**Your objective:**
For the data below, restate word for word only the lines from the line containing "Vue Frontend Developer" through the line containing "width=25/> **Flask** (basics)", both ends included.

**Source data:**
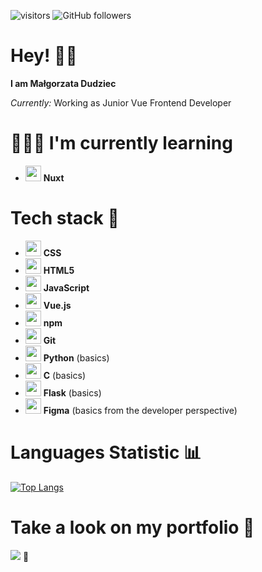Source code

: 
![visitors](https://visitor-badge.laobi.icu/badge?page_id=mdudziec.mdudziec) ![GitHub followers](https://img.shields.io/github/followers/mdudziec?style=social)
# Hey! 👋🏻

**I am Małgorzata Dudziec**

*Currently:* Working as Junior Vue Frontend Developer

# 👩🏻‍💻 I'm currently learning
 
* <img src="https://cdn.jsdelivr.net/gh/devicons/devicon/icons/nuxtjs/nuxtjs-original.svg" width=25 /> **Nuxt**
          
# Tech stack 🦾
* <img src="https://cdn.jsdelivr.net/gh/devicons/devicon/icons/css3/css3-plain-wordmark.svg" width=25 /> **CSS** 
* <img src="https://cdn.jsdelivr.net/gh/devicons/devicon/icons/html5/html5-original-wordmark.svg" width=25 /> **HTML5**
* <img src="https://cdn.jsdelivr.net/gh/devicons/devicon/icons/javascript/javascript-original.svg" width=25 /> **JavaScript**
 * <img src="https://cdn.jsdelivr.net/gh/devicons/devicon/icons/vuejs/vuejs-original-wordmark.svg" width="25" /> **Vue.js**
* <img src="https://cdn.jsdelivr.net/gh/devicons/devicon/icons/npm/npm-original-wordmark.svg" width=25 /> **npm**
* <img src="https://cdn.jsdelivr.net/gh/devicons/devicon/icons/git/git-original.svg" width=25 /> **Git**
* <img src="https://cdn.jsdelivr.net/gh/devicons/devicon/icons/python/python-original.svg" width=25 /> **Python** (basics)
*  <img src="https://cdn.jsdelivr.net/gh/devicons/devicon/icons/c/c-original.svg" width="25" /> **C** (basics)
*  <img src="https://cdn.jsdelivr.net/gh/devicons/devicon/icons/flask/flask-original.svg" width=25/> **Flask** (basics)
* <img src="https://cdn.jsdelivr.net/gh/devicons/devicon/icons/figma/figma-original.svg" width=25 /> **Figma** (basics from the developer perspective)

#  Languages Statistic 📊
[![Top Langs](https://github-readme-stats.vercel.app/api/top-langs/?username=dudziema&layout=compact)](https://github.com/mdudziec/github-readme-stats)

# Take a look on my portfolio 👀

[<img src="https://img.shields.io/badge/click-me-ff69b4">](https://dudziema.com/)   🦄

**Result for this task:**
*Currently:* Working as Junior Vue Frontend Developer

# 👩🏻‍💻 I'm currently learning
 
* <img src="https://cdn.jsdelivr.net/gh/devicons/devicon/icons/nuxtjs/nuxtjs-original.svg" width=25 /> **Nuxt**
          
# Tech stack 🦾
* <img src="https://cdn.jsdelivr.net/gh/devicons/devicon/icons/css3/css3-plain-wordmark.svg" width=25 /> **CSS** 
* <img src="https://cdn.jsdelivr.net/gh/devicons/devicon/icons/html5/html5-original-wordmark.svg" width=25 /> **HTML5**
* <img src="https://cdn.jsdelivr.net/gh/devicons/devicon/icons/javascript/javascript-original.svg" width=25 /> **JavaScript**
 * <img src="https://cdn.jsdelivr.net/gh/devicons/devicon/icons/vuejs/vuejs-original-wordmark.svg" width="25" /> **Vue.js**
* <img src="https://cdn.jsdelivr.net/gh/devicons/devicon/icons/npm/npm-original-wordmark.svg" width=25 /> **npm**
* <img src="https://cdn.jsdelivr.net/gh/devicons/devicon/icons/git/git-original.svg" width=25 /> **Git**
* <img src="https://cdn.jsdelivr.net/gh/devicons/devicon/icons/python/python-original.svg" width=25 /> **Python** (basics)
*  <img src="https://cdn.jsdelivr.net/gh/devicons/devicon/icons/c/c-original.svg" width="25" /> **C** (basics)
*  <img src="https://cdn.jsdelivr.net/gh/devicons/devicon/icons/flask/flask-original.svg" width=25/> **Flask** (basics)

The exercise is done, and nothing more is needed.